TASK REQUIREMENTS:
Filter the entries, keeping every line with the string "probabilites".

Document images with source code:
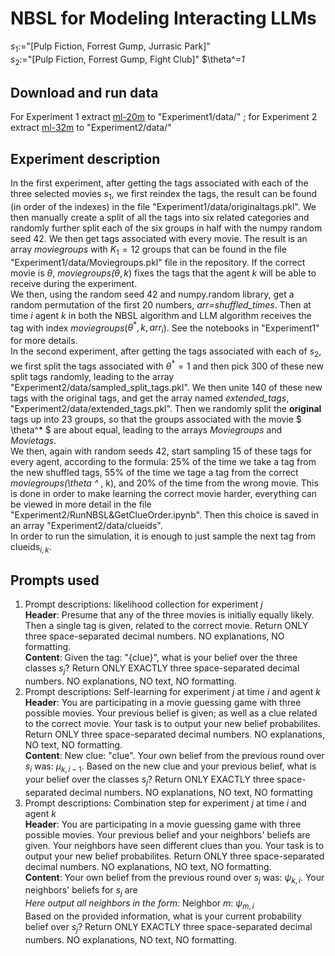 # NBSL for Modeling Interacting LLMs
$s_1:=$\"\[Pulp Fiction, Forrest Gump, Jurrasic Park\]\"  
$s_2:=$\"[Pulp Fiction, Forrest Gump, Fight Club\]\"
$\theta^*=1*
## Download and run data
For Experiment 1 extract [ml-20m](https://grouplens.org/datasets/movielens/20m/) to \"Experiment1/data/\" ; for Experiment 2 extract [ml-32m](https://grouplens.org/datasets/movielens/32m/) to \"Experiment2/data/\"
## Experiment description
In the first experiment, after getting the tags associated with each of the three selected movies $s_1$, we first reindex the tags, the result can be found (in order of the indexes) in the file \"Experiment1/data/originaltags.pkl\". We then manually create a split of all the tags into six related categories and randomly further split each of the six groups in half with the numpy random seed 42. We then get tags associated with every movie.  The result is an array *moviegroups* with $K_1=12$ groups that can be found in the file \"Experiment1/data/Moviegroups.pkl" file in the repository. If the correct movie is $\theta$, *moviegroups(*${\theta, k}$) fixes the tags that the agent $k$ will be able to receive during the experiment.  
We then, using the random seed 42 and numpy.random library, get a random permutation of the first $20$ numbers, *arr=shuffled_times*. Then at time $i$ agent $k$ in both the NBSL algorithm and LLM algorithm receives the tag with index *moviegroups*($\theta^* ,k,arr_i$). See the notebooks in \"Experiment1\" for more details.  
In the second experiment, after getting the tags associated with each of $s_2$, we first split the tags associated with $\theta^* =1$ and then pick $300$ of these new split tags randomly, leading to the array \"Experiment2/data/sampled_split_tags.pkl\". We then unite $140$ of these new tags with the original tags, and get the array named *extended_tags*, \"Experiment2/data/extended_tags.pkl\". Then we randomly split the **original** tags up into 23 groups, so that the groups associated with the movie $ \theta^* $ are about equal, leading to the arrays *Moviegroups* and *Movietags*.  
We then, again with random seeds 42, start sampling $15$ of these tags for every agent, according to the formula: 25% of the time we take a tag from the new shuffled tags, 55% of the time we tage a tag from the correct *moviegroups(\theta ^* , k), and 20% of the time from the wrong movie. This is done in order to make learning the correct movie harder, everything can be viewed in more detail in the file \"Experiment2/RunNBSL&GetClueOrder.ipynb\". Then this choice is saved in an array \"Experiment2/data/clueids\".  
In order to run the simulation, it is enough to just sample the next tag from $\text{clueids}_{i, k}$. 
## Prompts used
1) Prompt descriptions: likelihood collection for experiment $j$  
   **Header**:  Presume that any of the three movies is initially equally likely. Then a single tag is given, related to the correct movie. Return ONLY three space-separated decimal numbers. NO explanations, NO formatting.  
   **Content**: Given the tag: \"{clue}\", what is your belief over the three classes $s_j$? Return ONLY EXACTLY three space-separated decimal numbers. NO explanations, NO text, NO formatting.  
2) Prompt descriptions: Self-learning for experiment $j$ at time $i$ and agent $k$  
   **Header**: You are participating in a movie guessing game with three possible movies.  Your previous belief is given; as well as a clue related to the correct movie. Your task is to output your new belief probabilites. Return ONLY three space-separated decimal numbers. NO explanations, NO text, NO formatting.  
   **Content**: New clue: \"clue\". Your own belief from the previous round over $s_i$ was: $\mu_{k, i-1}$.  Based on the new clue and your previous belief, what is your belief over the classes $s_j$? Return ONLY EXACTLY three space-separated decimal numbers. NO explanations, NO text, NO formatting   
3) Prompt descriptions: Combination step for experiment $j$ at time $i$ and agent $k$  
   **Header**: You are participating in a movie guessing game with three possible movies. Your previous belief and your neighbors' beliefs are given. Your neighbors have seen different clues than you. Your task is to output your new belief probabilites. Return ONLY three space-separated decimal numbers. NO explanations, NO text, NO formatting.  
   **Content**: Your own belief from the previous round over $s_j$ was: $\psi_{k, i}$. Your neighbors' beliefs for $s_j$ are  
   *Here output all neighbors in the form:* Neighbor $m$: $\psi_{m, i}$   
   Based on the provided information, what is your current probability belief over $s_j$? Return ONLY EXACTLY three space-separated decimal numbers. NO explanations, NO text, NO formatting.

TASK SOLUTION:
   **Header**: You are participating in a movie guessing game with three possible movies.  Your previous belief is given; as well as a clue related to the correct movie. Your task is to output your new belief probabilites. Return ONLY three space-separated decimal numbers. NO explanations, NO text, NO formatting.  
   **Header**: You are participating in a movie guessing game with three possible movies. Your previous belief and your neighbors' beliefs are given. Your neighbors have seen different clues than you. Your task is to output your new belief probabilites. Return ONLY three space-separated decimal numbers. NO explanations, NO text, NO formatting.  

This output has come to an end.